=== Stored data entries ===
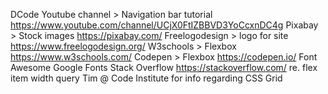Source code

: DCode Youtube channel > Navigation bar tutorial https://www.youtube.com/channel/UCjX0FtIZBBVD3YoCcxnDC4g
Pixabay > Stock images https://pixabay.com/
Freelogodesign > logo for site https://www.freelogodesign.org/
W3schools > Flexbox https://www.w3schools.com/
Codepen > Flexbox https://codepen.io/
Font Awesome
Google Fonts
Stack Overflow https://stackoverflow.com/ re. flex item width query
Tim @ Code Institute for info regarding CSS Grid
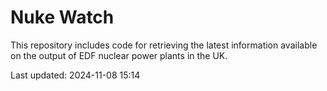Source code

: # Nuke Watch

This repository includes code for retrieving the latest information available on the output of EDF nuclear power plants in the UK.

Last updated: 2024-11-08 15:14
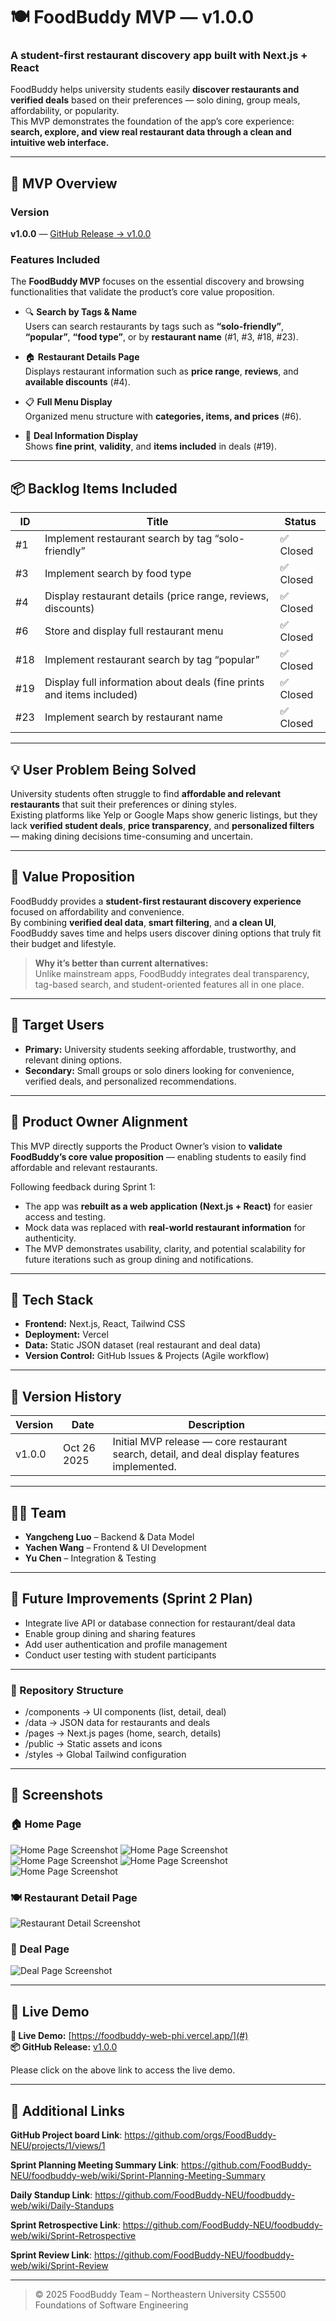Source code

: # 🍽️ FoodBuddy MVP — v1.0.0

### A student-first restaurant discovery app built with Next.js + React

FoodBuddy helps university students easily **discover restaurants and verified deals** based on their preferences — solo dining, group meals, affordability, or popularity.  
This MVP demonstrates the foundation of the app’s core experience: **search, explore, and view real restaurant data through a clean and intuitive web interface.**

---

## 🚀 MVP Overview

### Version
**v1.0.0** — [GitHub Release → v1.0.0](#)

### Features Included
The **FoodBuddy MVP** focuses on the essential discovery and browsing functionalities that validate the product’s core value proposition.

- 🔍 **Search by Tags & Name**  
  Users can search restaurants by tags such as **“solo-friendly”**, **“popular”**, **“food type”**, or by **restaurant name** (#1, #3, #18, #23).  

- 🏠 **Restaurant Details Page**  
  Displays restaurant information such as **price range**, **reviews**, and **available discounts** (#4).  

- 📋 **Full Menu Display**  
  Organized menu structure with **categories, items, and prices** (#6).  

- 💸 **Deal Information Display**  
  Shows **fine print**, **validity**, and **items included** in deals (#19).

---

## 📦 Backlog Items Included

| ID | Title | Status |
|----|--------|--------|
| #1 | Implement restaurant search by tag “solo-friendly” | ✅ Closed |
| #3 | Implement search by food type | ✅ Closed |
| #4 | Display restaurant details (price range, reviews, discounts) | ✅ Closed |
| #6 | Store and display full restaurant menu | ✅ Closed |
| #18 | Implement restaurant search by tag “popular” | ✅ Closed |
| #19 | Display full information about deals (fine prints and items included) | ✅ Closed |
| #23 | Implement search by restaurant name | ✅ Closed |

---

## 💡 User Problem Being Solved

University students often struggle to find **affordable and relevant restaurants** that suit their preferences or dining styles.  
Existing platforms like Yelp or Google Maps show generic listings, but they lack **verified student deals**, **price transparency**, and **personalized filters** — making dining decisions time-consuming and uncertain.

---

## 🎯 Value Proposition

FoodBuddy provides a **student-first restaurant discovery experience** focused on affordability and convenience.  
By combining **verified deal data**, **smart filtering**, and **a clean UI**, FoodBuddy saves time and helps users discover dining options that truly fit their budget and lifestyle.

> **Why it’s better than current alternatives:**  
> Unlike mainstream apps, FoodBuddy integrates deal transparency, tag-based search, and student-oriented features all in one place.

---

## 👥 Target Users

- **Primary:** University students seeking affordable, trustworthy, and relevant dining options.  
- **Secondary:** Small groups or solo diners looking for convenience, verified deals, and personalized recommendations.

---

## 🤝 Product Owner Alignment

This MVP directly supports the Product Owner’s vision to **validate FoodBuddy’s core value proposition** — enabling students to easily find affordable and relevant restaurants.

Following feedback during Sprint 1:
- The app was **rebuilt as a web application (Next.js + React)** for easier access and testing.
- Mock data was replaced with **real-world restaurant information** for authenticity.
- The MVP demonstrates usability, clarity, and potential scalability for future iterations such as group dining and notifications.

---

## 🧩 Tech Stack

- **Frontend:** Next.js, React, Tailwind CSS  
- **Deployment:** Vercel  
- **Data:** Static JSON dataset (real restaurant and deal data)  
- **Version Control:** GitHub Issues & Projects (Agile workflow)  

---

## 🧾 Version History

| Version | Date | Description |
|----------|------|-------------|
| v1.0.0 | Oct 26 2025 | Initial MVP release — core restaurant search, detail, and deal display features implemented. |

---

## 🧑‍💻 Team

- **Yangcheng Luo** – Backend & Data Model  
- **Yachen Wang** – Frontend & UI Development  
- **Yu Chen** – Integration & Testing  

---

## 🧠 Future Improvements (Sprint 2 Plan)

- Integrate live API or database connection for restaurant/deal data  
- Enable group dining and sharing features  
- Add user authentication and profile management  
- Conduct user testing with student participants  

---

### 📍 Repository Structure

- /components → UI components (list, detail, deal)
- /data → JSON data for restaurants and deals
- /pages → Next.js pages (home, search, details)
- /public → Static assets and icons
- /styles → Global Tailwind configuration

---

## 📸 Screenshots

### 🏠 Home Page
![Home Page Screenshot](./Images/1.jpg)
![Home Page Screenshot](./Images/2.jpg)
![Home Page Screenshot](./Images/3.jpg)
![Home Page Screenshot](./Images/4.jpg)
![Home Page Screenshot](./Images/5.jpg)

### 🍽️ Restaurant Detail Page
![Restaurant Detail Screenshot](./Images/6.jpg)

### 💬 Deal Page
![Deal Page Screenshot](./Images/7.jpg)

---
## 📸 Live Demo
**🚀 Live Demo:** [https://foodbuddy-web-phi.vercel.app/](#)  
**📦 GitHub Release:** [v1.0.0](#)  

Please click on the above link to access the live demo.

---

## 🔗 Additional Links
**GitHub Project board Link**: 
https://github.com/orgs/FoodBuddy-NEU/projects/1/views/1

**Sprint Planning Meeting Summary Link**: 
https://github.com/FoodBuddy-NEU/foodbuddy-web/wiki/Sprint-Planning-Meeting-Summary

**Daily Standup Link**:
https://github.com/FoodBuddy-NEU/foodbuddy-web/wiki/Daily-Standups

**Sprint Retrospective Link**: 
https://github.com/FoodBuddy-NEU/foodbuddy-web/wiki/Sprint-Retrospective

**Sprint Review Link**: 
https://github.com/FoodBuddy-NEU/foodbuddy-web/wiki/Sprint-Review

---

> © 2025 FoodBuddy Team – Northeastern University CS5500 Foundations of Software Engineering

=== Description of the task ===
Above are the records; restate exactly the lines from the one containing "Tim @ Code Institute" through the one containing "menu | ✅ Closed |", keeping pictures out.

=== Solution to the exercise ===
Tim @ Code Institute for info regarding CSS Grid
Source code

: # Nuke Watch

This repository includes code for retrieving the latest information available on the output of EDF nuclear power plants in the UK.

Last updated: 2024-11-08 15:14
Source code

: # 🍽️ FoodBuddy MVP — v1.0.0

### A student-first restaurant discovery app built with Next.js + React

FoodBuddy helps university students easily **discover restaurants and verified deals** based on their preferences — solo dining, group meals, affordability, or popularity.  
This MVP demonstrates the foundation of the app’s core experience: **search, explore, and view real restaurant data through a clean and intuitive web interface.**

---

## 🚀 MVP Overview

### Version
**v1.0.0** — [GitHub Release → v1.0.0](#)

### Features Included
The **FoodBuddy MVP** focuses on the essential discovery and browsing functionalities that validate the product’s core value proposition.

- 🔍 **Search by Tags & Name**  
  Users can search restaurants by tags such as **“solo-friendly”**, **“popular”**, **“food type”**, or by **restaurant name** (#1, #3, #18, #23).  

- 🏠 **Restaurant Details Page**  
  Displays restaurant information such as **price range**, **reviews**, and **available discounts** (#4).  

- 📋 **Full Menu Display**  
  Organized menu structure with **categories, items, and prices** (#6).  

- 💸 **Deal Information Display**  
  Shows **fine print**, **validity**, and **items included** in deals (#19).

---

## 📦 Backlog Items Included

| ID | Title | Status |
|----|--------|--------|
| #1 | Implement restaurant search by tag “solo-friendly” | ✅ Closed |
| #3 | Implement search by food type | ✅ Closed |
| #4 | Display restaurant details (price range, reviews, discounts) | ✅ Closed |
| #6 | Store and display full restaurant menu | ✅ Closed |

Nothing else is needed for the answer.